### TASK DETAILS
Transcribe the data exactly, stopping after the "di variabili e parametri in un pacchetto figlio" line.

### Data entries

----------------

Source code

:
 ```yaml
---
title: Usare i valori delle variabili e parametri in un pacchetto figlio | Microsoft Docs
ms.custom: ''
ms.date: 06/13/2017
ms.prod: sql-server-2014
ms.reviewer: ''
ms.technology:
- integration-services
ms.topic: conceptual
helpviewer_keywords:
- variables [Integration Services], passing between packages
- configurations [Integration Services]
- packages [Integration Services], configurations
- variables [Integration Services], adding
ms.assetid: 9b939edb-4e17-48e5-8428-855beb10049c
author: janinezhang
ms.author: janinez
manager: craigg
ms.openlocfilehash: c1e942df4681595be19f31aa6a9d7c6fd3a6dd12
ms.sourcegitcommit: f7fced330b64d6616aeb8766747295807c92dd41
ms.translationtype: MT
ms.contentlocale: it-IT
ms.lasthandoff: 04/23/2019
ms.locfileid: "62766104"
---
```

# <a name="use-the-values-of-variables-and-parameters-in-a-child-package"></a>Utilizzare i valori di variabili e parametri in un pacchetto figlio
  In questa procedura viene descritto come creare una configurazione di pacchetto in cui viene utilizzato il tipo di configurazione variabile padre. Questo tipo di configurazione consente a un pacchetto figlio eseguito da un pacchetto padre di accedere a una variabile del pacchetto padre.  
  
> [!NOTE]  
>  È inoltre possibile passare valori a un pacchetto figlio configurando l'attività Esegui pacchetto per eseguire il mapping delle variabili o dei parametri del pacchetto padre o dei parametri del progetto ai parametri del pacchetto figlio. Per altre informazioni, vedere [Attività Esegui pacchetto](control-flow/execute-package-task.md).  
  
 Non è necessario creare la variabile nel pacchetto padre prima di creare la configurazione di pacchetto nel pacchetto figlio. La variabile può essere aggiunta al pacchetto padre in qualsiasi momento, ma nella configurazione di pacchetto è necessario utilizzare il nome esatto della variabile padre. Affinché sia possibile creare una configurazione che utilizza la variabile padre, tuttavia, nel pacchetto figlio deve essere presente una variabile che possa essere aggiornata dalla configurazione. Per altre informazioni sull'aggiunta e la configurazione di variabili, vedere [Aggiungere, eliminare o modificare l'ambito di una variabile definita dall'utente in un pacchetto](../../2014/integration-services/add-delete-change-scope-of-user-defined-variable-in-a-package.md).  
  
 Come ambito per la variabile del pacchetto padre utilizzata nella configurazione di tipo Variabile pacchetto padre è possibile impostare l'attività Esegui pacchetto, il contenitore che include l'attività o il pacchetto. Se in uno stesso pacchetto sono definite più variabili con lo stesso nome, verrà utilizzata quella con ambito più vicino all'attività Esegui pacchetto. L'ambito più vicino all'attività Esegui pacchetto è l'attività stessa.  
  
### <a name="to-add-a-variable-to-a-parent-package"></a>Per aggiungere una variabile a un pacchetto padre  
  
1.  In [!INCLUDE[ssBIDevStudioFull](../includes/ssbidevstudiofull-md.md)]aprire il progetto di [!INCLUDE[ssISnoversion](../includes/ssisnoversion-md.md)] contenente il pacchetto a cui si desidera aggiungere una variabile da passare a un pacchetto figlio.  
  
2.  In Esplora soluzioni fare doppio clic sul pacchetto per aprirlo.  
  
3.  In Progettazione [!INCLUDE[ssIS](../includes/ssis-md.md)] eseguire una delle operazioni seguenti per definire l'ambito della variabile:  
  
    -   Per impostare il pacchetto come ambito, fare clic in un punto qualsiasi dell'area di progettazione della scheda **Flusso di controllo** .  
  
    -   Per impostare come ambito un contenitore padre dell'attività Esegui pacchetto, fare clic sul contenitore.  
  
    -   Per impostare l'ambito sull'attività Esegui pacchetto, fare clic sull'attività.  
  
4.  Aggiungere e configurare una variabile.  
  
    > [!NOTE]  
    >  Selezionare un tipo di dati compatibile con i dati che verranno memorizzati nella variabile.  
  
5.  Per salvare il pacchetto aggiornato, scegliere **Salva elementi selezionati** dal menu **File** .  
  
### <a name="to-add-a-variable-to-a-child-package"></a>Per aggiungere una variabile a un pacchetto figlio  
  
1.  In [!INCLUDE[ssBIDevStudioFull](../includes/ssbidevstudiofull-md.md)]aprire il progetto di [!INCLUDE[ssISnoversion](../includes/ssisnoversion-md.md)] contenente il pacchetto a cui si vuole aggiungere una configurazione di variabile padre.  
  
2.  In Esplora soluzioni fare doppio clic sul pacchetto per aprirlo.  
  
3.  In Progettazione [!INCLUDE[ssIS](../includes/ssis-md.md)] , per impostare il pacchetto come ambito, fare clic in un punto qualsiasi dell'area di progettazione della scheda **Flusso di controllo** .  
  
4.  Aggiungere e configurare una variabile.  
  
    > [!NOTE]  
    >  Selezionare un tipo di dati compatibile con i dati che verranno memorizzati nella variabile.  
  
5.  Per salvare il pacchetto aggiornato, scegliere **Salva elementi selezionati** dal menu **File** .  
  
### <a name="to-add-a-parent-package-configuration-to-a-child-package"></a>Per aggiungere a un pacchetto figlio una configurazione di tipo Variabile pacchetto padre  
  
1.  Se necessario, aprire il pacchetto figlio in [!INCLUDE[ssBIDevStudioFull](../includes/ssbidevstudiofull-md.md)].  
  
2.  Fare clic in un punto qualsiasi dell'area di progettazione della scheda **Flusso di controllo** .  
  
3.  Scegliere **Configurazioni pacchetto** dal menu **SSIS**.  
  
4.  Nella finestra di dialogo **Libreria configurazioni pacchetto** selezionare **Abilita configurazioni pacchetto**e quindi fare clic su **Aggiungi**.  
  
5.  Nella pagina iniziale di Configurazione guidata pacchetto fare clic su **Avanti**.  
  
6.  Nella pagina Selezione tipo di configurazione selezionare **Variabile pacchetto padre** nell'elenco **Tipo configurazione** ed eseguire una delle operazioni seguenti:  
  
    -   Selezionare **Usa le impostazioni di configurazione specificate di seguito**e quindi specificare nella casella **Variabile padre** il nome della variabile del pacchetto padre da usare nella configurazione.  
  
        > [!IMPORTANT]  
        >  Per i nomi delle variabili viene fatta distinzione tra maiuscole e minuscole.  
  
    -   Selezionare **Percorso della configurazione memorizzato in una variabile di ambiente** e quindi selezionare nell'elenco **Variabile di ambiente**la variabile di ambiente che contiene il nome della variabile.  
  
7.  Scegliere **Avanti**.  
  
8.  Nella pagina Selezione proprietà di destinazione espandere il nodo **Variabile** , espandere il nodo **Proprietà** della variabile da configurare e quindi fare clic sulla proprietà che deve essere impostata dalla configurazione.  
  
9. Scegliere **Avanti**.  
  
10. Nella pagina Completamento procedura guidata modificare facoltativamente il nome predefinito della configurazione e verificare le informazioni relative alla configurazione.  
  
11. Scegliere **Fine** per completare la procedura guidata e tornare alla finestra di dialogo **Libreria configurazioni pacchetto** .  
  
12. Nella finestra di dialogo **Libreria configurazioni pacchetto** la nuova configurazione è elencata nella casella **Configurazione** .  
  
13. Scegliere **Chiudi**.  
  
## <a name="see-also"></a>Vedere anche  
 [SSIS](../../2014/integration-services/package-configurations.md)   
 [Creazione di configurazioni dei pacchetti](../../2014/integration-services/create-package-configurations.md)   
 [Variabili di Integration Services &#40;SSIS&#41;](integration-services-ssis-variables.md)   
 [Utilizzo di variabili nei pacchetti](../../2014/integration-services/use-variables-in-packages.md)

----------------

### ANSWER TO THIS PROBLEM
Source code

:
 ```yaml
---
title: Usare i valori delle variabili e parametri in un pacchetto figlio | Microsoft Docs
ms.custom: ''
ms.date: 06/13/2017
ms.prod: sql-server-2014
ms.reviewer: ''
ms.technology:
- integration-services
ms.topic: conceptual
helpviewer_keywords:
- variables [Integration Services], passing between packages
- configurations [Integration Services]
- packages [Integration Services], configurations
- variables [Integration Services], adding
ms.assetid: 9b939edb-4e17-48e5-8428-855beb10049c
author: janinezhang
ms.author: janinez
manager: craigg
ms.openlocfilehash: c1e942df4681595be19f31aa6a9d7c6fd3a6dd12
ms.sourcegitcommit: f7fced330b64d6616aeb8766747295807c92dd41
ms.translationtype: MT
ms.contentlocale: it-IT
ms.lasthandoff: 04/23/2019
ms.locfileid: "62766104"
---
```

# <a name="use-the-values-of-variables-and-parameters-in-a-child-package"></a>Utilizzare i valori di variabili e parametri in un pacchetto figlio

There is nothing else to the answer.